» **WHAT YOU HAVE TO DO**:
The lines from the start of the records through the one containing "- [Alpine.js](https://alpinejs.dev/) - minimalistic" are to be restated word for word; please include both ends.

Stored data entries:
/---

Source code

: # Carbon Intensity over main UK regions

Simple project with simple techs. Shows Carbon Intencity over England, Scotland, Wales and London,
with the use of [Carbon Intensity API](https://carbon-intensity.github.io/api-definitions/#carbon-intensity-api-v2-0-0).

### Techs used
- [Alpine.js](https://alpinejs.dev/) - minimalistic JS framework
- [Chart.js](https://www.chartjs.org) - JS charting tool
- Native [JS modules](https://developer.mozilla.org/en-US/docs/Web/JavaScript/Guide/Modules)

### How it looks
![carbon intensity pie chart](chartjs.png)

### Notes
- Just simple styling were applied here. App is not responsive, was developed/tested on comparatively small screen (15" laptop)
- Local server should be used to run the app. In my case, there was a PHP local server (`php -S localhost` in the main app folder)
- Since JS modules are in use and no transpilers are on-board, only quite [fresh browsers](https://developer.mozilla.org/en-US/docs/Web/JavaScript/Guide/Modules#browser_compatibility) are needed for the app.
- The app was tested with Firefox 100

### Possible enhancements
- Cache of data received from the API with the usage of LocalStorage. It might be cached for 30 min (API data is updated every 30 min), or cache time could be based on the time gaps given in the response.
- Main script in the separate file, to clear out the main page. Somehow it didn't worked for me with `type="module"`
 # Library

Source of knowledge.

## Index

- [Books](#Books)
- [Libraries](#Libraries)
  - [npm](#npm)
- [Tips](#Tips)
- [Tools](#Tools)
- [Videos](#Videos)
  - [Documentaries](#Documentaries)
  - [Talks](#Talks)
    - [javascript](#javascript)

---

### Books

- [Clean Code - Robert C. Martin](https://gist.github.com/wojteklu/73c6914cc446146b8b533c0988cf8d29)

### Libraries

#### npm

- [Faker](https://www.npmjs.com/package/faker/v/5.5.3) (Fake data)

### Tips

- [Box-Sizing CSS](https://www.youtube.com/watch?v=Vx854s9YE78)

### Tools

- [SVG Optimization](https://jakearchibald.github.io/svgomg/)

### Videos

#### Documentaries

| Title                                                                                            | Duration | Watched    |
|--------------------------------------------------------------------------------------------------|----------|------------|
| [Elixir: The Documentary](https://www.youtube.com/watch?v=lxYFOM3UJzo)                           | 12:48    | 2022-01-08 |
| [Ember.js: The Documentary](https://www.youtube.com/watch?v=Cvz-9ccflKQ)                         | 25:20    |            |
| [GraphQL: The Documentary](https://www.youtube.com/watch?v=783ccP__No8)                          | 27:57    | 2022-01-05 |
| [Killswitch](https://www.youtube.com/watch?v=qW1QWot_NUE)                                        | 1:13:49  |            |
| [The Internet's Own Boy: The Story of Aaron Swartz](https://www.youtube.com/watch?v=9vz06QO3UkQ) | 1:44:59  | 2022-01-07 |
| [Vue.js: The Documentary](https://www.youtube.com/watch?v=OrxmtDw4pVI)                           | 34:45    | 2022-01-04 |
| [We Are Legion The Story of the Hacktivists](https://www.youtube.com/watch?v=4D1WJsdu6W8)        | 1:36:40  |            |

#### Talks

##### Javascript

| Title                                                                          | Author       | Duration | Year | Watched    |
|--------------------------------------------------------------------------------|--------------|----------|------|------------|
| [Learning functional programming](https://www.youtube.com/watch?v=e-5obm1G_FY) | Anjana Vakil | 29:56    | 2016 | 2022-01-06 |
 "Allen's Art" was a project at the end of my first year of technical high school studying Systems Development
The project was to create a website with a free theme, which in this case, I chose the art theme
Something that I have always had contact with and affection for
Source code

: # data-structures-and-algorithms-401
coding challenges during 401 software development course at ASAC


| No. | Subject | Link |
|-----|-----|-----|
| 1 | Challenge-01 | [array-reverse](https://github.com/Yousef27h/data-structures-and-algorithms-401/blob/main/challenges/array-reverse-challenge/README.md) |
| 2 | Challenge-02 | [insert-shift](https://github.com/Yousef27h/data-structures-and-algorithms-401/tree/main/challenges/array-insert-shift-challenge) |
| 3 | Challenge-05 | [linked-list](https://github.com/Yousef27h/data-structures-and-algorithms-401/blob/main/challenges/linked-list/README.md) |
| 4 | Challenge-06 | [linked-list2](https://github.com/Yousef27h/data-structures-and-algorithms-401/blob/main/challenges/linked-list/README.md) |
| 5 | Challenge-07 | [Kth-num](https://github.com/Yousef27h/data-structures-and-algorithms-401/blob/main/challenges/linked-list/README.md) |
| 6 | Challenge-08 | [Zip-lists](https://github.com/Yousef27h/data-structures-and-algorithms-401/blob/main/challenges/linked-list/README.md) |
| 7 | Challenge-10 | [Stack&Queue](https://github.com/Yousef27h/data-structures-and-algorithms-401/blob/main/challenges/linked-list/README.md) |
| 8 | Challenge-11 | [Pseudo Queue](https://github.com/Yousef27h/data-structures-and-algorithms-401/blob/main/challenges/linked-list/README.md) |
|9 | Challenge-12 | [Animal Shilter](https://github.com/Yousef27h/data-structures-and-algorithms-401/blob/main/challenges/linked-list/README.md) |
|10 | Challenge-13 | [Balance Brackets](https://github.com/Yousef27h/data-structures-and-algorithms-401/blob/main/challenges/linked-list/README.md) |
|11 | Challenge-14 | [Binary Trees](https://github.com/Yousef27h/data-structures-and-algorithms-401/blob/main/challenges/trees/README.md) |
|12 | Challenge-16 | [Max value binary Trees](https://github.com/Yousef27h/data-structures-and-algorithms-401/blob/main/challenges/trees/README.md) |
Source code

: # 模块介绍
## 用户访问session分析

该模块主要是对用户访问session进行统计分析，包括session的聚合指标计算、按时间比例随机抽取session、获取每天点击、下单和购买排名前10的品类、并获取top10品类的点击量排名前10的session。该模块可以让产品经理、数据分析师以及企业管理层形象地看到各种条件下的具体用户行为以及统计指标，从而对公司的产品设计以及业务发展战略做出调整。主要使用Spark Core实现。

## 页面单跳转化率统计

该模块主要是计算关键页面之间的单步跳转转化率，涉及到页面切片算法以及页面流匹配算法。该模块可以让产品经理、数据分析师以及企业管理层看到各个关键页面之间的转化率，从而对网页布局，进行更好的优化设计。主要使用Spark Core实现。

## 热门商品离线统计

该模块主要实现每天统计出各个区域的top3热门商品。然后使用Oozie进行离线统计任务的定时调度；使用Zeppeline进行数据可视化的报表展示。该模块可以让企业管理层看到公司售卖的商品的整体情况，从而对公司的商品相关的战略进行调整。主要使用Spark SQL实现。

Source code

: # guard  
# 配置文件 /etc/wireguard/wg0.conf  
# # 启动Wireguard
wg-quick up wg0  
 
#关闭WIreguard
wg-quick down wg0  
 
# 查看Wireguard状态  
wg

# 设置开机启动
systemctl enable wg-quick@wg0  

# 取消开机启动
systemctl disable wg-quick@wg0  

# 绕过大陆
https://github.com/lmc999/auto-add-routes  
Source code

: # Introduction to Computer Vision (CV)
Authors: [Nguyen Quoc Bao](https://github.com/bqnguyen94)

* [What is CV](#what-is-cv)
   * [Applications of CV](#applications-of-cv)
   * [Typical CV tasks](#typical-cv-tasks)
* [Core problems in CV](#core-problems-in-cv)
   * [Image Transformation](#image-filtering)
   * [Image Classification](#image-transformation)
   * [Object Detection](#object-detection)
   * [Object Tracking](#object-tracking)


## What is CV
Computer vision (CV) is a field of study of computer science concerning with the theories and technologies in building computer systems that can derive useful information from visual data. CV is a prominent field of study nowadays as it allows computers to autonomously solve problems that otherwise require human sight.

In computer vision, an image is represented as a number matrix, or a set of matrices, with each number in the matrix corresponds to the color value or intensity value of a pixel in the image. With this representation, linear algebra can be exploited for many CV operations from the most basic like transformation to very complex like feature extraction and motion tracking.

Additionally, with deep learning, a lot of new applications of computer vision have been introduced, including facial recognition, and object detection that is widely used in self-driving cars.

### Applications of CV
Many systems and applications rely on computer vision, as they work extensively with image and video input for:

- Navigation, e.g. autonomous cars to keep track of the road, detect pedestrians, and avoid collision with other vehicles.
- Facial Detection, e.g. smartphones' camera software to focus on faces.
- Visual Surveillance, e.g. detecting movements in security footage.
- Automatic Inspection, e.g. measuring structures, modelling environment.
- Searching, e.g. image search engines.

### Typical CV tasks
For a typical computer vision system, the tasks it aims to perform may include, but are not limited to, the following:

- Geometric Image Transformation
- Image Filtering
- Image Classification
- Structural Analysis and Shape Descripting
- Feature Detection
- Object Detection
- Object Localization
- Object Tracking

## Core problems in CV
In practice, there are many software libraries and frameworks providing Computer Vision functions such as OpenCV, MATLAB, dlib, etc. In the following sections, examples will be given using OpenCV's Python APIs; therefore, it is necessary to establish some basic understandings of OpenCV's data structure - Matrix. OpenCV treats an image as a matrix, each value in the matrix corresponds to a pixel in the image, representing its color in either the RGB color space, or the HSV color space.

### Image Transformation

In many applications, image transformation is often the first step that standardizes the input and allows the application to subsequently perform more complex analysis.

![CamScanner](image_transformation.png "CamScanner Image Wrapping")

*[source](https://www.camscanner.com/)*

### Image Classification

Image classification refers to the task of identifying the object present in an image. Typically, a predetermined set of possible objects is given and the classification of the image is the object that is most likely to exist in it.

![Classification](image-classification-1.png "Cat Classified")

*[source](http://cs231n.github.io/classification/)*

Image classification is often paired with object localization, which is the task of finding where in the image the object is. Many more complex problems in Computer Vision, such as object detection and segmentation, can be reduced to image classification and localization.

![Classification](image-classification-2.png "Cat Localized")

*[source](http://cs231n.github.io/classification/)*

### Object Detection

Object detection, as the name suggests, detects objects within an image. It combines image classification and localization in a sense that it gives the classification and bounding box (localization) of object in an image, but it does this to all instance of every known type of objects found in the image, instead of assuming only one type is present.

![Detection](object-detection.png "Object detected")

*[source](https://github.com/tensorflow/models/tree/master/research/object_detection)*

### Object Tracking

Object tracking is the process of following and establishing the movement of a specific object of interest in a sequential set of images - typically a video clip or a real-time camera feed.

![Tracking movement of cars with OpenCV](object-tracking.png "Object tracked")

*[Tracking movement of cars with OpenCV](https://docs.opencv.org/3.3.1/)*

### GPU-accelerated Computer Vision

\---

» **ANSWER TO THIS PROBLEM**:
Source code

: # Carbon Intensity over main UK regions

Simple project with simple techs. Shows Carbon Intencity over England, Scotland, Wales and London,
with the use of [Carbon Intensity API](https://carbon-intensity.github.io/api-definitions/#carbon-intensity-api-v2-0-0).

### Techs used
- [Alpine.js](https://alpinejs.dev/) - minimalistic JS framework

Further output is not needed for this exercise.